Study material ▸

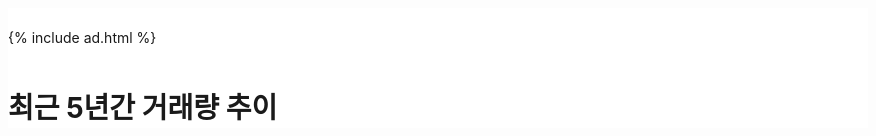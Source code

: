 
<br>
{% include ad.html %}
<br>

# 최근 5년간 거래량 추이


<div style="width:100%;">
    <canvas id="deal_progress" height="200"></canvas>
</div>

<script>
new Chart(document.getElementById("deal_progress"), {
    type: 'line',
    data: {
        labels: ['201510','201511','201512','201601','201602','201603','201604','201605','201606','201607','201608','201609','201610','201611','201612','201701','201702','201703','201704','201705','201706','201707','201708','201709','201710','201711','201712','201801','201802','201803','201804','201805','201806','201807','201808','201809','201810','201811','201812','201901','201902','201903','201904','201905','201906','201907','201908','201909','201910','201911','201912','202001','202002','202003','202004','202005','202006','202007','202008','202009','202010'],
        datasets: [{
            label: '매매',
            pointRadius: 1,
            data: [129, 93, 67, 68, 86, 120, 103, 135, 120, 136, 142, 144, 165, 66, 51, 60, 78, 146, 129, 137, 142, 113, 92, 84, 74, 58, 65, 87, 61, 107, 61, 58, 56, 61, 71, 57, 80, 44, 65, 68, 48, 59, 64, 79, 70, 73, 91, 59, 94, 79, 112, 109, 152, 154, 95, 176, 178, 105, 62, 45, 41],
            borderColor: "rgba(255, 201, 14, 1)",
            backgroundColor: "rgba(255, 201, 14, 0.5)",
            fill: false,
            lineTension: 0
        },{
            label: '전월세',
            pointRadius: 1,
            data: [102, 55, 50, 60, 64, 92, 87, 88, 79, 88, 93, 83, 99, 68, 62, 59, 93, 107, 78, 85, 81, 62, 70, 80, 74, 59, 53, 61, 72, 80, 82, 69, 60, 59, 46, 58, 64, 48, 48, 76, 71, 95, 58, 48, 53, 39, 66, 56, 68, 54, 52, 69, 78, 93, 77, 87, 90, 86, 78, 58, 15],
            borderColor: "rgba(0, 141, 185, 1)",
            backgroundColor: "rgba(0, 141, 185, 0.5)",
            fill: false,
            lineTension: 0
        }
        ]
    },
    options: {
        responsive: true,
        title: {
            display: false
        },
        tooltips: {
            mode: 'index',
            intersect: false
        },
        hover: {
            mode: 'nearest',
            intersect: true
        },
        scales: {
            xAxes: [{
                display: true,
                scaleLabel: {
                    display: true,
                    labelString: '년/월'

What to do ▸ Make a verbatim copy of all the entries and strip out the pictures.

Response box ▸
Source code

: 
<br>
{% include ad.html %}
<br>

# 최근 5년간 거래량 추이


<div style="width:100%;">
    <canvas id="deal_progress" height="200"></canvas>
</div>

<script>
new Chart(document.getElementById("deal_progress"), {
    type: 'line',
    data: {
        labels: ['201510','201511','201512','201601','201602','201603','201604','201605','201606','201607','201608','201609','201610','201611','201612','201701','201702','201703','201704','201705','201706','201707','201708','201709','201710','201711','201712','201801','201802','201803','201804','201805','201806','201807','201808','201809','201810','201811','201812','201901','201902','201903','201904','201905','201906','201907','201908','201909','201910','201911','201912','202001','202002','202003','202004','202005','202006','202007','202008','202009','202010'],
        datasets: [{
            label: '매매',
            pointRadius: 1,
            data: [129, 93, 67, 68, 86, 120, 103, 135, 120, 136, 142, 144, 165, 66, 51, 60, 78, 146, 129, 137, 142, 113, 92, 84, 74, 58, 65, 87, 61, 107, 61, 58, 56, 61, 71, 57, 80, 44, 65, 68, 48, 59, 64, 79, 70, 73, 91, 59, 94, 79, 112, 109, 152, 154, 95, 176, 178, 105, 62, 45, 41],
            borderColor: "rgba(255, 201, 14, 1)",
            backgroundColor: "rgba(255, 201, 14, 0.5)",
            fill: false,
            lineTension: 0
        },{
            label: '전월세',
            pointRadius: 1,
            data: [102, 55, 50, 60, 64, 92, 87, 88, 79, 88, 93, 83, 99, 68, 62, 59, 93, 107, 78, 85, 81, 62, 70, 80, 74, 59, 53, 61, 72, 80, 82, 69, 60, 59, 46, 58, 64, 48, 48, 76, 71, 95, 58, 48, 53, 39, 66, 56, 68, 54, 52, 69, 78, 93, 77, 87, 90, 86, 78, 58, 15],
            borderColor: "rgba(0, 141, 185, 1)",
            backgroundColor: "rgba(0, 141, 185, 0.5)",
            fill: false,
            lineTension: 0
        }
        ]
    },
    options: {
        responsive: true,
        title: {
            display: false
        },
        tooltips: {
            mode: 'index',
            intersect: false
        },
        hover: {
            mode: 'nearest',
            intersect: true
        },
        scales: {
            xAxes: [{
                display: true,
                scaleLabel: {
                    display: true,
                    labelString: '년/월'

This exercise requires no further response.